(Stored data entries)
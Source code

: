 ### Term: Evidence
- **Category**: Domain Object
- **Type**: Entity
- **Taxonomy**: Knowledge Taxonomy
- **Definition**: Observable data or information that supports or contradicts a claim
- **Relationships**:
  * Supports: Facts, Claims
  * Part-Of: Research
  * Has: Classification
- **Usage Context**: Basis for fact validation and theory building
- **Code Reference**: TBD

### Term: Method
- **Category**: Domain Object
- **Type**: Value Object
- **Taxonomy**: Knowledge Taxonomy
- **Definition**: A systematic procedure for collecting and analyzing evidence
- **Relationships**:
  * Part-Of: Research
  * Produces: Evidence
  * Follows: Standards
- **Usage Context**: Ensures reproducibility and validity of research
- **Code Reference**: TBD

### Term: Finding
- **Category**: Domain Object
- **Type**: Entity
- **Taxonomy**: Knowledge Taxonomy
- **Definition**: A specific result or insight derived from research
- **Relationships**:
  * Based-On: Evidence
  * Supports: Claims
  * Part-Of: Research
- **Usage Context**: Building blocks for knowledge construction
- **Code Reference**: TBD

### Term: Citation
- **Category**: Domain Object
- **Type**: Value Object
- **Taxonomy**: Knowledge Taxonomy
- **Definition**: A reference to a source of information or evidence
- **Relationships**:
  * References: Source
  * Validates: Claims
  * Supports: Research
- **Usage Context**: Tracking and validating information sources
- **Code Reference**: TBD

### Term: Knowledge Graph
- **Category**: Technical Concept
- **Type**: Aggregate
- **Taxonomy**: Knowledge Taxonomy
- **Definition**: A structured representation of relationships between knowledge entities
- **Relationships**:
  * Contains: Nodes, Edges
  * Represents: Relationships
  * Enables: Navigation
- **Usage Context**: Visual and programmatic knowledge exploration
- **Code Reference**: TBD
---
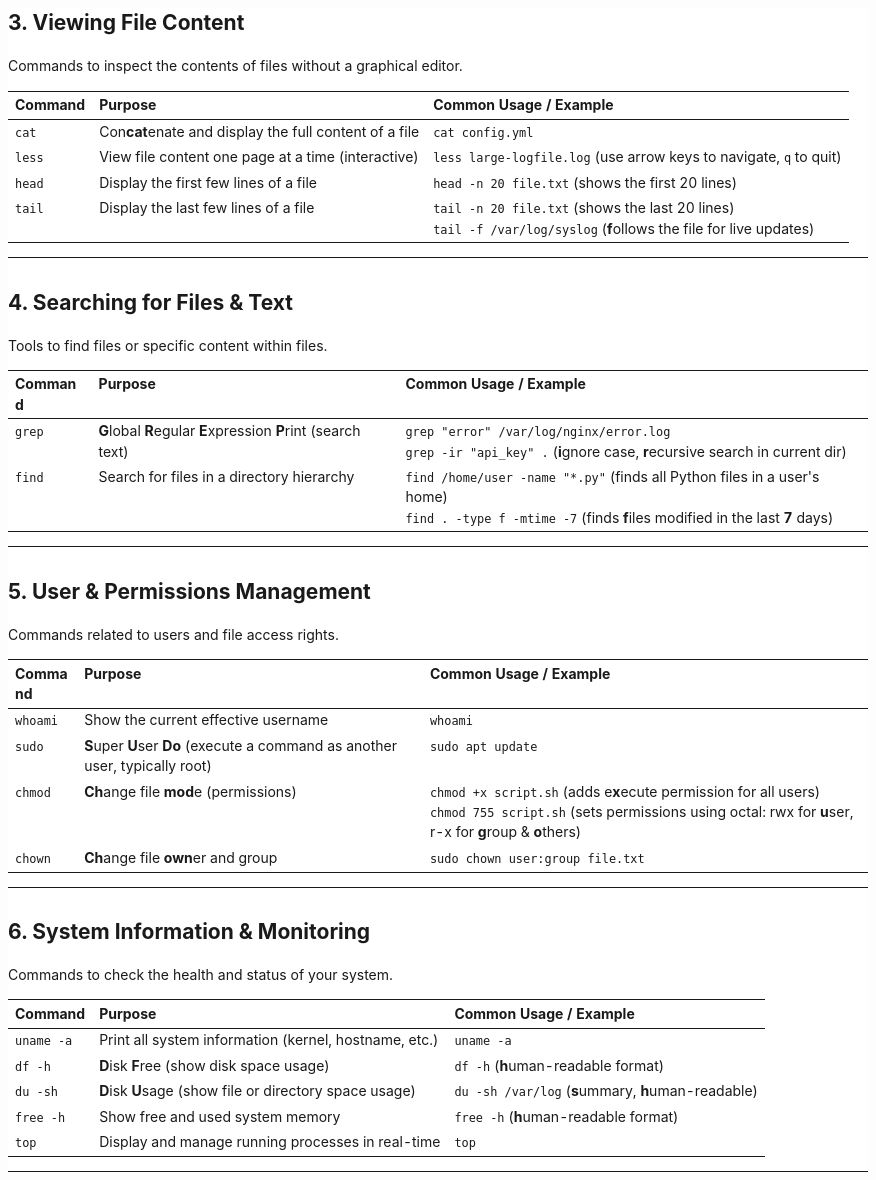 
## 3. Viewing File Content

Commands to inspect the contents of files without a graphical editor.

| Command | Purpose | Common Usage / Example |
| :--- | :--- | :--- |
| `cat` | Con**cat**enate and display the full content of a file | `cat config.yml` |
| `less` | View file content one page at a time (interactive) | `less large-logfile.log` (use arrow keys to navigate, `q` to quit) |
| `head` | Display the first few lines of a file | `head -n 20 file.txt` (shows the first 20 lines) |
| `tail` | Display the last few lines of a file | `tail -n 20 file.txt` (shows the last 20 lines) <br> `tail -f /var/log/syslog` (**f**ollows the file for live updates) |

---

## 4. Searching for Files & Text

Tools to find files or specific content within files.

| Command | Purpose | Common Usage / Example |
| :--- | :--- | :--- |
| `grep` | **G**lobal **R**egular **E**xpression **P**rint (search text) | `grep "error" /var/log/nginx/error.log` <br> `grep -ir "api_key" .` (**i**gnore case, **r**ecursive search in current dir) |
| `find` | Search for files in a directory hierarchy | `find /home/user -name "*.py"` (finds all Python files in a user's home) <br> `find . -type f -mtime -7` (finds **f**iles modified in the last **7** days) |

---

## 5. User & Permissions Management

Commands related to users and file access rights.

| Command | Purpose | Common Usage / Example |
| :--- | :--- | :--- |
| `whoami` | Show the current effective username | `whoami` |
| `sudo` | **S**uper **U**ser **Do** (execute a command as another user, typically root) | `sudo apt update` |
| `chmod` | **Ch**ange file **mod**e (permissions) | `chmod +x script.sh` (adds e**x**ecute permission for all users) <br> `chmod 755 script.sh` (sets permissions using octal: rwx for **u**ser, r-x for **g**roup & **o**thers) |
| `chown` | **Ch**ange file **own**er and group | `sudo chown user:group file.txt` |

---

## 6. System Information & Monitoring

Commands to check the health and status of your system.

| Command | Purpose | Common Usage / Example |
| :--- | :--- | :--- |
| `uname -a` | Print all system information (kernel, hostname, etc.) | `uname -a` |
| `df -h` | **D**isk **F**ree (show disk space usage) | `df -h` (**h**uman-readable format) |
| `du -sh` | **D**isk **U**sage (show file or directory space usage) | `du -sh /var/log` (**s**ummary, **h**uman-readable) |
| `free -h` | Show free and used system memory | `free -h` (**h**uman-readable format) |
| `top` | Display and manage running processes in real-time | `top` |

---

What you have to do — Look above for the line holding "Show the current", then set down exactly that line and every line after it up to and including the line holding "for **g**roup & **o**thers) |", with nothing else.

Response —
| `whoami` | Show the current effective username | `whoami` |
| `sudo` | **S**uper **U**ser **Do** (execute a command as another user, typically root) | `sudo apt update` |
| `chmod` | **Ch**ange file **mod**e (permissions) | `chmod +x script.sh` (adds e**x**ecute permission for all users) <br> `chmod 755 script.sh` (sets permissions using octal: rwx for **u**ser, r-x for **g**roup & **o**thers) |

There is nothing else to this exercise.